> Task objective
Once the line with "for the west​" is found in the data, output it and each following line exactly, up to and including the line with "- Create a dataframe", and nothing before or after.

> Saved entries

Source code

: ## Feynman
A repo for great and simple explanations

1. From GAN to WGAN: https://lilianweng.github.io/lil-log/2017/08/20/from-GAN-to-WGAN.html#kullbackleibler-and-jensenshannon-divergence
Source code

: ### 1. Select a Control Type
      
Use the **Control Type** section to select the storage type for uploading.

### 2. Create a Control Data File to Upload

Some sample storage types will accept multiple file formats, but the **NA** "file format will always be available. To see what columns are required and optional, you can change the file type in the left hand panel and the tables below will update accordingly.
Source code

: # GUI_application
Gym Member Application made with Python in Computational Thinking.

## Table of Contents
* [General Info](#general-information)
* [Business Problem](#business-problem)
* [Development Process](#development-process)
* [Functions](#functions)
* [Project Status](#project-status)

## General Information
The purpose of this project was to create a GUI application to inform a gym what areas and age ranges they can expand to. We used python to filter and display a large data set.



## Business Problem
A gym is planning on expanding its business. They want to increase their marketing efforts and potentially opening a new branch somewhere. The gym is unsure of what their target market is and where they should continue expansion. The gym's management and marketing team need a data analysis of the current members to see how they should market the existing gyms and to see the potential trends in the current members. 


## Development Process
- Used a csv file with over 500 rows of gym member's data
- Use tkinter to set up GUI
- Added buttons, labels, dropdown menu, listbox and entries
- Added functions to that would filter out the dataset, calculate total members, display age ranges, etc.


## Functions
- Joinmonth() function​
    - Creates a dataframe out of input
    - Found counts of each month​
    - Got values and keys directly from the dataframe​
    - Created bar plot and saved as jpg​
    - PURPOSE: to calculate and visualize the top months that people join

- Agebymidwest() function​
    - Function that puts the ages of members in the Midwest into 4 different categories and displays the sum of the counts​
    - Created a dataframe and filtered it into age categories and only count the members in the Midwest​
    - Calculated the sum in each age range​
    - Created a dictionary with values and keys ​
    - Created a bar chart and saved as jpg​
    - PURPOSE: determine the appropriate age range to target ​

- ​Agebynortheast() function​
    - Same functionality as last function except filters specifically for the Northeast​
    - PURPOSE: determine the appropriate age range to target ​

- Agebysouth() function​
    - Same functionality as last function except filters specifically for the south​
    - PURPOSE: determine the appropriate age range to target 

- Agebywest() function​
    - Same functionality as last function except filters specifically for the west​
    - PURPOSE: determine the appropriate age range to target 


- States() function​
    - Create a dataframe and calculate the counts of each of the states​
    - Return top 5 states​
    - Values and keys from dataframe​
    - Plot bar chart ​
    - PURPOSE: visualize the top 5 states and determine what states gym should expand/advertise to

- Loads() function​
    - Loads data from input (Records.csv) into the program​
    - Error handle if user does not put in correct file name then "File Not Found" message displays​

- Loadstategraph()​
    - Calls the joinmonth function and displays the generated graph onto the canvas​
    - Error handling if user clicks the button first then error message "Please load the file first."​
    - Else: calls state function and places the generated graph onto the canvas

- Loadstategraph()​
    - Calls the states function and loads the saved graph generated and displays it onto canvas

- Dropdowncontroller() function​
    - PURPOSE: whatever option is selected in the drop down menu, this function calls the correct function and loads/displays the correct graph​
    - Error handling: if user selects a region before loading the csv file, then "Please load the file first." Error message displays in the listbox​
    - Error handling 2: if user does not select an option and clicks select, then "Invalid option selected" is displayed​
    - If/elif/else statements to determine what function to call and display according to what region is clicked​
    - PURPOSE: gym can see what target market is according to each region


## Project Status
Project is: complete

> Response
    - Same functionality as last function except filters specifically for the west​
    - PURPOSE: determine the appropriate age range to target 


- States() function​
    - Create a dataframe and calculate the counts of each of the states​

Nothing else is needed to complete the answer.